The Simplest Way To Understand Technical Analysis | Exploring Markets

The Simplest Way To Understand Technical Analysis

What is technical analysis?

In financial markets there's no subject more debated or argued over than technical analysis. This post is here to calm the debate. What we're about to show you is a really basic explanation of what technical analysis is and how it looks.

One of the most important things to understand about technical analysis is that it is the study of supply & demand. In economics we are taught everything revolves around supply and demand. There is a marketplace of goods and services. They are then allocated or produced based on the amount of demand and supply for those goods and services. In technical analysis the same holds true. They are studying how much demand and supply surrounds a stock at any given time.

How do you see supply and demand in technical analysis?

A chart can tell you everything about the supply and demand of that specific asset. On charts you can see the price of that asset, its volume, and the general direction over a specific period of time. This, at its core, is supply and demand being illustrated to the world on a chart.

What does technical analysis look like?

Go to a stock market website or your brokerage account and type in a symbol. Like AAPL (Apple). Then find the chart feature and open it. Now you will have price, volume, time, and a ton of options to overlay on this. Here's where technical analysis becomes a massive subject with thousands of sub-concepts. While the core of technical analysis is supply and demand, it has evolved into many derivatives of that. Some are amazing, others confusing or even flat out mind-blowing. Let's start with a simple example:




How do you understand technical analysis?

In the example above, you see a chart of Apple from 2011 to 2013. This is a daily chart. That means each candle bar (the red and green rectangles) is the opening and closing price of Apple's stock price at the start and end of each day. The blue line on this chart is the 20-day moving average. This is the average price of Apple's stock price over a timeframe of 20 days. There are countless ways you can create this chart. You are seeing how a marketplace has bought and sold Apple. A technical analyst might look at this chart and see the market was uncertain about Apple throughout 2011. Look how it traded sideways for that entire year without any major move lower or higher. However, when the year turned to 2012, demand kicked in. Something changed and the trend swiftly exploded higher. Look at the 20-day moving average, too. Pay attention to how fast it turns higher and climbs with the stock price. Now see those yellow circles? That shows something called support and resistance. Each time Apple had any meaningful sell-off, its price found support and resumed climbing higher.

A technical analyst might have seen this chart back then and said something like "Apple is an uptrend. Its moving averages are acting as support. Demand is there and a good trade might be to buy Apple now and hold. There is one condition though. We need to sell it if it goes below its key moving averages because that would signal fleeing demand in my opinion." Look at the chart again and think about how this makes sense.

What are the different ways to use technical analysis?

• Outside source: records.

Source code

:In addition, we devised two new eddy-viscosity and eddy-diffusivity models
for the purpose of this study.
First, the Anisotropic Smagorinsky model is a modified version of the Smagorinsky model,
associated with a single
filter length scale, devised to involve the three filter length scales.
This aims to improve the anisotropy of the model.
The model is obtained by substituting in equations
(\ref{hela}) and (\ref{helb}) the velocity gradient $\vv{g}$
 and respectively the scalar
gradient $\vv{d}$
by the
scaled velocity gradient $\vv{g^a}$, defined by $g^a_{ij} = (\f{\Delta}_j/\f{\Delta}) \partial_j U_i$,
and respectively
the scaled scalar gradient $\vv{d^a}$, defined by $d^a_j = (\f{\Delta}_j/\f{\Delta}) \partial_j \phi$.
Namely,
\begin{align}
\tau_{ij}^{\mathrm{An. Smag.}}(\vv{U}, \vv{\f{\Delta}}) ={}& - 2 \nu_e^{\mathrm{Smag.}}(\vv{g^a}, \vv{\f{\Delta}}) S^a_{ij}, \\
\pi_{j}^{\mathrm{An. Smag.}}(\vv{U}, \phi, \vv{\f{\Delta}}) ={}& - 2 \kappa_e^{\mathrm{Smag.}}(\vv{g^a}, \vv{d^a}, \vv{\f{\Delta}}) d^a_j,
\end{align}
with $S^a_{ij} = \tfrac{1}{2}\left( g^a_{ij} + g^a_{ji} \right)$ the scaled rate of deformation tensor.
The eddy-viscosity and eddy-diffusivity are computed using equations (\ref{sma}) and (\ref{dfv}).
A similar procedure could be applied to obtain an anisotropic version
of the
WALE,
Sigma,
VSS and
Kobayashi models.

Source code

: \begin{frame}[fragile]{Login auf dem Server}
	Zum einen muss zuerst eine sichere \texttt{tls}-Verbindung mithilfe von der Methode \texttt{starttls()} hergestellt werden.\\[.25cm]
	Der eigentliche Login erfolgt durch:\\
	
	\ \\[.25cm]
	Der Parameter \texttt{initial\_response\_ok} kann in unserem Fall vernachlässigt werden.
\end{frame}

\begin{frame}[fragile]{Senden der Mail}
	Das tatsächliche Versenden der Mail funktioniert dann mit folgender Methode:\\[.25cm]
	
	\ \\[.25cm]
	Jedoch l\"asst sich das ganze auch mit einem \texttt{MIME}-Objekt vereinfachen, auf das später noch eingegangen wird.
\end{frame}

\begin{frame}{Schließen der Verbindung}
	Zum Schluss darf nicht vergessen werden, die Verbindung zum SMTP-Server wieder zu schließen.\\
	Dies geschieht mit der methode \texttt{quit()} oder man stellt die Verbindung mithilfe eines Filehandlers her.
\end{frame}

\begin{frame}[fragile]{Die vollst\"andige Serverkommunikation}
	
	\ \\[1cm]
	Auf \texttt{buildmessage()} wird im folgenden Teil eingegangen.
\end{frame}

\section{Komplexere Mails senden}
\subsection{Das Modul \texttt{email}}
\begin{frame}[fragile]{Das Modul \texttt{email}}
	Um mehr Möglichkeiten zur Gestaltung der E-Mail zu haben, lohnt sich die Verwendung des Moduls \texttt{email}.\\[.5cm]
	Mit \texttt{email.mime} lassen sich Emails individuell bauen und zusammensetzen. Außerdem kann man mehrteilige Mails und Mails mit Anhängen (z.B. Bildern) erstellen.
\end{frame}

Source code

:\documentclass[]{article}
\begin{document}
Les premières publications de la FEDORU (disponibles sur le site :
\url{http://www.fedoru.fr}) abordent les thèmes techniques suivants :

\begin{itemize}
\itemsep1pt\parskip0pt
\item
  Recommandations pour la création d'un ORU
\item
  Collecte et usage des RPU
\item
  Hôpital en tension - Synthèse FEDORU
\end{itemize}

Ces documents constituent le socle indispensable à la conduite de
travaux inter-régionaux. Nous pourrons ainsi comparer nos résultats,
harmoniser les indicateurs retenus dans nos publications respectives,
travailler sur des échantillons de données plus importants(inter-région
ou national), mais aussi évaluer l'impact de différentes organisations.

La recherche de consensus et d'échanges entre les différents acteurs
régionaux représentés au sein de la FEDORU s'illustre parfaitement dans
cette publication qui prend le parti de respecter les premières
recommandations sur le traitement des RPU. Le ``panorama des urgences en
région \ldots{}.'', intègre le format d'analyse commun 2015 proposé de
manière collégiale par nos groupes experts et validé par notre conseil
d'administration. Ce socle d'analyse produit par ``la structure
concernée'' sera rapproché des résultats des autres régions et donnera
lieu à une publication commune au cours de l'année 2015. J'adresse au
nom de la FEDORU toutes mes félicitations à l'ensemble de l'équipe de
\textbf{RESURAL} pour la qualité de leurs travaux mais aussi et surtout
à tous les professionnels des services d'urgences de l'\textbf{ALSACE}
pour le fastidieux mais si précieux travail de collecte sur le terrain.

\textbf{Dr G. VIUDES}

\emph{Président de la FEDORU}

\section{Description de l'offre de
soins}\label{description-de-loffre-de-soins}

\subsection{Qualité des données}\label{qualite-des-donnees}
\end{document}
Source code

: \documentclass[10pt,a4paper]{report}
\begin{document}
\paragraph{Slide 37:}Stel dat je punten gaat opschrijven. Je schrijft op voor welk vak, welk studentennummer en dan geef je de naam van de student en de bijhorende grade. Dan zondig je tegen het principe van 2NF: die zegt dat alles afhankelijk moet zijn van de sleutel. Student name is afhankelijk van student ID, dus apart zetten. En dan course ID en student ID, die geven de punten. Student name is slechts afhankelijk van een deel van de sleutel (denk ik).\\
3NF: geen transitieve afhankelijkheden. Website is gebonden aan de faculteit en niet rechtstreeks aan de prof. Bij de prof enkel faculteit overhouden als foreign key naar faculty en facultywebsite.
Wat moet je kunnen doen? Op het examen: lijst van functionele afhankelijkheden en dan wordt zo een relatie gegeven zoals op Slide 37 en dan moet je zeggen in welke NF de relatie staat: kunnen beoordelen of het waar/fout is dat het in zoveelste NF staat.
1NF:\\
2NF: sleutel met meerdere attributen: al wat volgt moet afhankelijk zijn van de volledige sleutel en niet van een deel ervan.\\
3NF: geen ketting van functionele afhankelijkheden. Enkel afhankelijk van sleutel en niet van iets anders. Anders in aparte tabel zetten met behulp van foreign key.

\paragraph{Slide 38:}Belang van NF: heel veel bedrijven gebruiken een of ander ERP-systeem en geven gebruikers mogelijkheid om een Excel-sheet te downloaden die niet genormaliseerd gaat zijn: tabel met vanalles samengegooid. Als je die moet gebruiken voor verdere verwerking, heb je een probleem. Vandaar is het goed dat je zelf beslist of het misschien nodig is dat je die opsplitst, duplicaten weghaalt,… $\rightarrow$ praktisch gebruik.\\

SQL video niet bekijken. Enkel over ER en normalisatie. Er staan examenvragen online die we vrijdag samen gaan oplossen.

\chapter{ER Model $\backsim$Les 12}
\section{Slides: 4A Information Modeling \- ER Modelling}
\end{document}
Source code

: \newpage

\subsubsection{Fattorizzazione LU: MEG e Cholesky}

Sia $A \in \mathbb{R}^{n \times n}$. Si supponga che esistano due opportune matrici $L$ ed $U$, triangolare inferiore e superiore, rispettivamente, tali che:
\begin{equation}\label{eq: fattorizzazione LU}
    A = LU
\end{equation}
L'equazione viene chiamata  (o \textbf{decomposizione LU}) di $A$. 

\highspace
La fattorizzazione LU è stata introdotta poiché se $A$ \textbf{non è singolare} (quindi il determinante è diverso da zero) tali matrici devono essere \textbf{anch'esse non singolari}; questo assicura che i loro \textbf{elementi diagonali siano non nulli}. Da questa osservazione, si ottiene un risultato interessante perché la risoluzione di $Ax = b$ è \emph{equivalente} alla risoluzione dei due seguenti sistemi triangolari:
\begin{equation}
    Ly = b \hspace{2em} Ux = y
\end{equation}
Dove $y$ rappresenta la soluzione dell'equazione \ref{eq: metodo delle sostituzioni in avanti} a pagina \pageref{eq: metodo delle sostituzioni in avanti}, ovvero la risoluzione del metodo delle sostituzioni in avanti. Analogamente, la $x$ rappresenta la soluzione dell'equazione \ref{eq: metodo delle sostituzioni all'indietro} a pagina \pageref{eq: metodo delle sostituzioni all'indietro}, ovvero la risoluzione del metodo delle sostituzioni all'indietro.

Here's the thing. Technical analysis has evolved drastically over the last 100 years. It started as a method of studying supply and demand. Now with the power of computers, technical analysis can do just about anything. You can run backtests on price. For example, what if you wanted to know how Apple traded every single time it climbed 5% in a week? You can easily study that. What if you wanted to know how Apple traded each time the moon was full at midnight? That sounds silly but some people actually think the moon impacts how people trade the stock market so they study that. The point here is that technical analysis now means a lot. It's not only the study of supply and demand, it's also the study of interlocking relationships. It's also now the study of market psychology and sentiment. You can literally study trader sentiment polls (how bullish and bearish people are) vs. the stock market at any given moment.

What's the final debate about technical analysis?

When it comes to the stock market, there are people out there who think technical analysis is a joke. That it's silly or a complete waste of time. These people are generally business school people or disciples of value investing. Their reasoning is that the price on a chart yields no insight into the future. Instead you need to know earnings, press releases, and the fundamentals of the company. While they have a point that this is true, little do they know when they find a company they love and start acquiring it, there's a technical analyst out there studying for supply and demand. That technical analyst will find your same stock eventually.

In markets, you need to keep your mind open. There is no one theory wins all. It's a race to what's working and your job is find it and buy it. Whatever makes you money – do it!

DISCLOSURE: The authors of this blog use fundamental research and technical analysis. We are an open and free thinking group of investors and find value in the tools that work.